Sorgu odasında lider Abud sandalyede oturmaktadır. Komiser Raju, her adımına iki "Vay" düşecek şekilde derme çatma karakolun sıvası dökülen sorgu odasına girer.
- Vay! Vay! Vay! Vay!.. Kimleri görüyorum vay! Vay! Vay! Hoşgeldin Abud Bey!
(Abud sessiz)
- Geçen yıl tam bu zamanlar basmıştınız aşağı köyü. Kala kala 8 kişi kalmışsınız. Ne oldu paşam? Devrim. Ha devrim! Olamadın Abud Efendi olamadın! Başaramadın!
- Başaracağım. Seni de pişman edeceğim, bütün Hindistan'ı da.

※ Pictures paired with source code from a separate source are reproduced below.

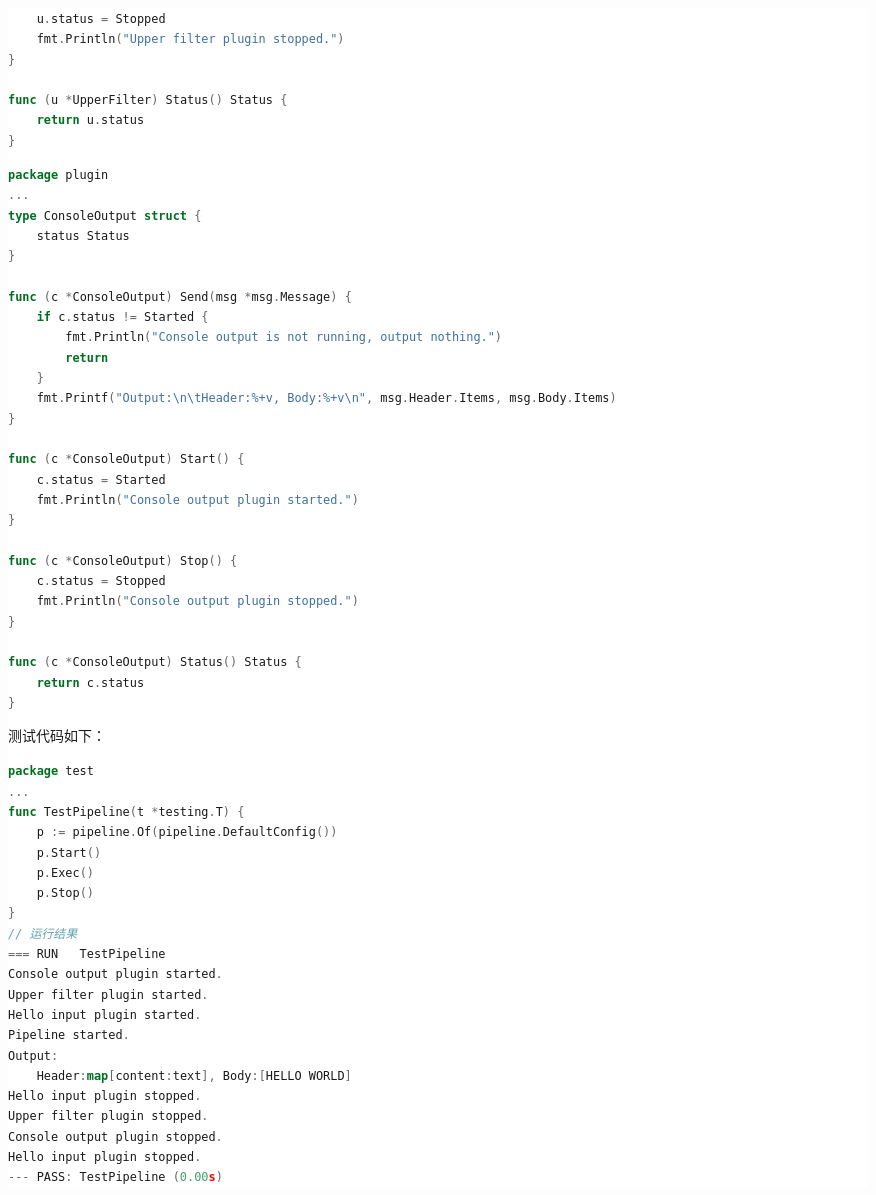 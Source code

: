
 ```go
	u.status = Stopped
	fmt.Println("Upper filter plugin stopped.")
}

func (u *UpperFilter) Status() Status {
	return u.status
}

```

```go
package plugin
...
type ConsoleOutput struct {
	status Status
}

func (c *ConsoleOutput) Send(msg *msg.Message) {
	if c.status != Started {
		fmt.Println("Console output is not running, output nothing.")
		return
	}
	fmt.Printf("Output:\n\tHeader:%+v, Body:%+v\n", msg.Header.Items, msg.Body.Items)
}

func (c *ConsoleOutput) Start() {
	c.status = Started
	fmt.Println("Console output plugin started.")
}

func (c *ConsoleOutput) Stop() {
	c.status = Stopped
	fmt.Println("Console output plugin stopped.")
}

func (c *ConsoleOutput) Status() Status {
	return c.status
}

```

测试代码如下：

```go
package test
...
func TestPipeline(t *testing.T) {
	p := pipeline.Of(pipeline.DefaultConfig())
	p.Start()
	p.Exec()
	p.Stop()
}
// 运行结果
=== RUN   TestPipeline
Console output plugin started.
Upper filter plugin started.
Hello input plugin started.
Pipeline started.
Output:
    Header:map[content:text], Body:[HELLO WORLD]
Hello input plugin stopped.
Upper filter plugin stopped.
Console output plugin stopped.
Hello input plugin stopped.
--- PASS: TestPipeline (0.00s)
```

- Ah Abud ah! Ah Abud ah! Mahalle maçında mızıkçılık yapıp rezil ederdin maçı. Haberin var mı seninkiler öldürdü Mahmut'u?
- Hangi Mahmut?
- Şu boklu derede çimdiğimiz Mahmut. Bakkal Mesut'tan beraber cips çaldığımız Mahmut. Annesi kanserden ölürken her gece teskin ettiğimiz Mahmut.
- Mahmut...
- Ne diyeceksin? Devrim yolunda halkın uyanışı için sadece bir kurban mı diyeceksin! Bütün adamların sattı. Silahları nereden aldığını, parayı kimlerden aldığını, her şeyi biliyoruz. Konuş. Konuş ki kaldıysa insanlığını görelim. Diri diri yaktınız köylerdeki insanları. Konuş. Devrim dediğin böyle mi oluyor anlasınlar. Devrim nedir devrim?
- Devletin kokuşmuş karakolunda halkını ezerek aldığı vergilerle yaşayan bir jandarma komutanısın sen. Sen konuş!
- Bak hele bak pabucuma bak! Ağzımı bozduruyorsun ya. Kız kardeşinden haberin var mı neler başarıyor Bombay'daki IIT'de? Aldığı patentlerin kaç insanın hayatını kurtardığını, yaptığı bağışlarla kaç köye okul yaptırdığını duyuyor musun?
- Sumra, davadan kaçıp IIT'ye girdiği gün benim için bitti, bilmiyormuş gibi konuşuyorsun.
- Senin ben ağzına tüküreyim Abud! Kendini de yaktın yüzlerde genci de... Binlerce köylü bir hiç uğruna öldü. Daha hâlâ devrim türküsü... Kalmadı diyorum sana inanan kalmadı!
- Küllerimizden doğar yine...
- Laan sus! (Sağlam bir tokat atar) Adam ipe gidecek daha hâlâ küller diyor, devrim diyor.
Kapı çalar. Raju, "Gel!" der. Giren asker:
- Komutanım börek geldi. Soğumasın.
- Peynirli yaptırdınız değil mi?
- Evet komutanım. Söylediğiniz gibi köşedeki bakkaldan aldık peyniri. Yumurta kırdırmadık...
- İçecek ne var?
- Komutanım, Ferhan ayran yapmıştı buzlukta duruyor. O var.
- İyi tamam.
Raju, Abud'a bakmadan odadan çıkar, börek sofrasına oturur.